_Exercise instructions:_ Your copy of the lines below must match them exactly and contain no images.

*** Material provided ***

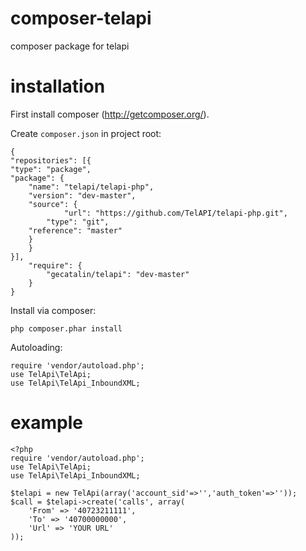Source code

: composer-telapi
======

composer package for telapi

installation
======
First install composer (http://getcomposer.org/).

Create `composer.json` in project root:

    {
    "repositories": [{
    "type": "package",
    "package": {
        "name": "telapi/telapi-php",
        "version": "dev-master",
        "source": {
                "url": "https://github.com/TelAPI/telapi-php.git",
            "type": "git",
        "reference": "master"
        }
        }
    }],
    	"require": {
        	"gecatalin/telapi": "dev-master"
    	}
	}
	

Install via composer:

	php composer.phar install

Autoloading:

	require 'vendor/autoload.php';
	use TelApi\TelApi;
	use TelApi\TelApi_InboundXML;



example
======
```
<?php
require 'vendor/autoload.php';
use TelApi\TelApi;
use TelApi\TelApi_InboundXML;

$telapi = new TelApi(array('account_sid'=>'','auth_token'=>''));
$call = $telapi->create('calls', array(
    'From' => '40723211111',
    'To' => '40700000000',
    'Url' => 'YOUR URL'
));
```
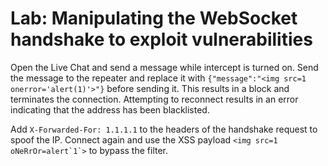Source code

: # Lab: Manipulating the WebSocket handshake to exploit vulnerabilities

Open the Live Chat and send a message while intercept is turned on. Send the message to the repeater and replace it with `{"message":"<img src=1 onerror='alert(1)'>"}` before sending it. This results in a block and terminates the connection. Attempting to reconnect results in an error indicating that the address has been blacklisted.

Add `X-Forwarded-For: 1.1.1.1` to the headers of the handshake request to spoof the IP. Connect again and use the XSS payload ```<img src=1 oNeRrOr=alert`1`>``` to bypass the filter.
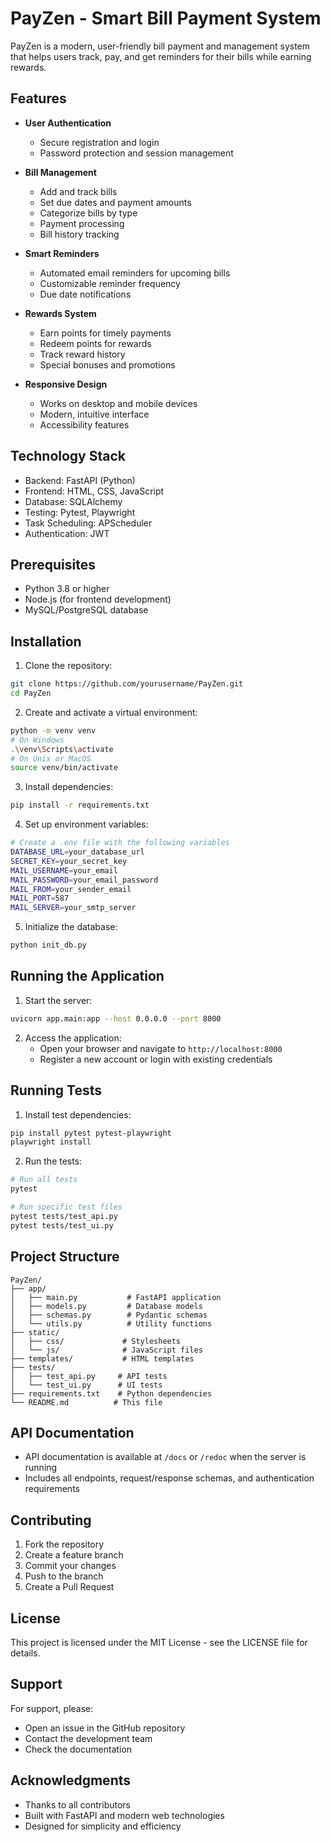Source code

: # PayZen - Smart Bill Payment System

PayZen is a modern, user-friendly bill payment and management system that helps users track, pay, and get reminders for their bills while earning rewards.

## Features

- **User Authentication**
  - Secure registration and login
  - Password protection and session management

- **Bill Management**
  - Add and track bills
  - Set due dates and payment amounts
  - Categorize bills by type
  - Payment processing
  - Bill history tracking

- **Smart Reminders**
  - Automated email reminders for upcoming bills
  - Customizable reminder frequency
  - Due date notifications

- **Rewards System**
  - Earn points for timely payments
  - Redeem points for rewards
  - Track reward history
  - Special bonuses and promotions

- **Responsive Design**
  - Works on desktop and mobile devices
  - Modern, intuitive interface
  - Accessibility features

## Technology Stack

- Backend: FastAPI (Python)
- Frontend: HTML, CSS, JavaScript
- Database: SQLAlchemy
- Testing: Pytest, Playwright
- Task Scheduling: APScheduler
- Authentication: JWT

## Prerequisites

- Python 3.8 or higher
- Node.js (for frontend development)
- MySQL/PostgreSQL database

## Installation

1. Clone the repository:
```bash
git clone https://github.com/yourusername/PayZen.git
cd PayZen
```

2. Create and activate a virtual environment:
```bash
python -m venv venv
# On Windows
.\venv\Scripts\activate
# On Unix or MacOS
source venv/bin/activate
```

3. Install dependencies:
```bash
pip install -r requirements.txt
```

4. Set up environment variables:
```bash
# Create a .env file with the following variables
DATABASE_URL=your_database_url
SECRET_KEY=your_secret_key
MAIL_USERNAME=your_email
MAIL_PASSWORD=your_email_password
MAIL_FROM=your_sender_email
MAIL_PORT=587
MAIL_SERVER=your_smtp_server
```

5. Initialize the database:
```bash
python init_db.py
```

## Running the Application

1. Start the server:
```bash
uvicorn app.main:app --host 0.0.0.0 --port 8000
```

2. Access the application:
   - Open your browser and navigate to `http://localhost:8000`
   - Register a new account or login with existing credentials

## Running Tests

1. Install test dependencies:
```bash
pip install pytest pytest-playwright
playwright install
```

2. Run the tests:
```bash
# Run all tests
pytest

# Run specific test files
pytest tests/test_api.py
pytest tests/test_ui.py
```

## Project Structure

```
PayZen/
├── app/
│   ├── main.py           # FastAPI application
│   ├── models.py         # Database models
│   ├── schemas.py        # Pydantic schemas
│   └── utils.py          # Utility functions
├── static/
│   ├── css/             # Stylesheets
│   └── js/              # JavaScript files
├── templates/           # HTML templates
├── tests/
│   ├── test_api.py     # API tests
│   └── test_ui.py      # UI tests
├── requirements.txt    # Python dependencies
└── README.md          # This file
```

## API Documentation

- API documentation is available at `/docs` or `/redoc` when the server is running
- Includes all endpoints, request/response schemas, and authentication requirements

## Contributing

1. Fork the repository
2. Create a feature branch
3. Commit your changes
4. Push to the branch
5. Create a Pull Request

## License

This project is licensed under the MIT License - see the LICENSE file for details.

## Support

For support, please:
- Open an issue in the GitHub repository
- Contact the development team
- Check the documentation

## Acknowledgments

- Thanks to all contributors
- Built with FastAPI and modern web technologies
- Designed for simplicity and efficiency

***

_Exercise output:_
Source code

: composer-telapi
======

composer package for telapi

installation
======
First install composer (http://getcomposer.org/).

Create `composer.json` in project root:

    {
    "repositories": [{
    "type": "package",
    "package": {
        "name": "telapi/telapi-php",
        "version": "dev-master",
        "source": {
                "url": "https://github.com/TelAPI/telapi-php.git",
            "type": "git",
        "reference": "master"
        }
        }
    }],
    	"require": {
        	"gecatalin/telapi": "dev-master"
    	}
	}
	

Install via composer:

	php composer.phar install

Autoloading:

	require 'vendor/autoload.php';
	use TelApi\TelApi;
	use TelApi\TelApi_InboundXML;



example
======
```
<?php
require 'vendor/autoload.php';
use TelApi\TelApi;
use TelApi\TelApi_InboundXML;

$telapi = new TelApi(array('account_sid'=>'','auth_token'=>''));
$call = $telapi->create('calls', array(
    'From' => '40723211111',
    'To' => '40700000000',
    'Url' => 'YOUR URL'
));
```
Source code

: # Lab: Manipulating the WebSocket handshake to exploit vulnerabilities

Open the Live Chat and send a message while intercept is turned on. Send the message to the repeater and replace it with `{"message":"<img src=1 onerror='alert(1)'>"}` before sending it. This results in a block and terminates the connection. Attempting to reconnect results in an error indicating that the address has been blacklisted.

Add `X-Forwarded-For: 1.1.1.1` to the headers of the handshake request to spoof the IP. Connect again and use the XSS payload ```<img src=1 oNeRrOr=alert`1`>``` to bypass the filter.
Source code

: # PayZen - Smart Bill Payment System

PayZen is a modern, user-friendly bill payment and management system that helps users track, pay, and get reminders for their bills while earning rewards.

## Features

- **User Authentication**
  - Secure registration and login
  - Password protection and session management

- **Bill Management**
  - Add and track bills
  - Set due dates and payment amounts
  - Categorize bills by type
  - Payment processing
  - Bill history tracking

- **Smart Reminders**
  - Automated email reminders for upcoming bills
  - Customizable reminder frequency
  - Due date notifications

- **Rewards System**
  - Earn points for timely payments
  - Redeem points for rewards
  - Track reward history
  - Special bonuses and promotions

- **Responsive Design**
  - Works on desktop and mobile devices
  - Modern, intuitive interface
  - Accessibility features

## Technology Stack

- Backend: FastAPI (Python)
- Frontend: HTML, CSS, JavaScript
- Database: SQLAlchemy
- Testing: Pytest, Playwright
- Task Scheduling: APScheduler
- Authentication: JWT

## Prerequisites

- Python 3.8 or higher
- Node.js (for frontend development)
- MySQL/PostgreSQL database

## Installation

1. Clone the repository:
```bash
git clone https://github.com/yourusername/PayZen.git
cd PayZen
```

2. Create and activate a virtual environment:
```bash
python -m venv venv
# On Windows
.\venv\Scripts\activate
# On Unix or MacOS
source venv/bin/activate
```

3. Install dependencies:
```bash
pip install -r requirements.txt
```

4. Set up environment variables:
```bash
# Create a .env file with the following variables
DATABASE_URL=your_database_url
SECRET_KEY=your_secret_key
MAIL_USERNAME=your_email
MAIL_PASSWORD=your_email_password
MAIL_FROM=your_sender_email
MAIL_PORT=587
MAIL_SERVER=your_smtp_server
```

5. Initialize the database:
```bash
python init_db.py
```

## Running the Application

1. Start the server:
```bash
uvicorn app.main:app --host 0.0.0.0 --port 8000
```

2. Access the application:
   - Open your browser and navigate to `http://localhost:8000`
   - Register a new account or login with existing credentials

## Running Tests

1. Install test dependencies:
```bash
pip install pytest pytest-playwright
playwright install
```

2. Run the tests:
```bash
# Run all tests
pytest

# Run specific test files
pytest tests/test_api.py
pytest tests/test_ui.py
```

## Project Structure

```
PayZen/
├── app/
│   ├── main.py           # FastAPI application
│   ├── models.py         # Database models
│   ├── schemas.py        # Pydantic schemas
│   └── utils.py          # Utility functions
├── static/
│   ├── css/             # Stylesheets
│   └── js/              # JavaScript files
├── templates/           # HTML templates
├── tests/
│   ├── test_api.py     # API tests
│   └── test_ui.py      # UI tests
├── requirements.txt    # Python dependencies
└── README.md          # This file
```

## API Documentation

- API documentation is available at `/docs` or `/redoc` when the server is running
- Includes all endpoints, request/response schemas, and authentication requirements

## Contributing

1. Fork the repository
2. Create a feature branch
3. Commit your changes
4. Push to the branch
5. Create a Pull Request

## License

This project is licensed under the MIT License - see the LICENSE file for details.

## Support

For support, please:
- Open an issue in the GitHub repository
- Contact the development team
- Check the documentation

## Acknowledgments

- Thanks to all contributors
- Built with FastAPI and modern web technologies
- Designed for simplicity and efficiency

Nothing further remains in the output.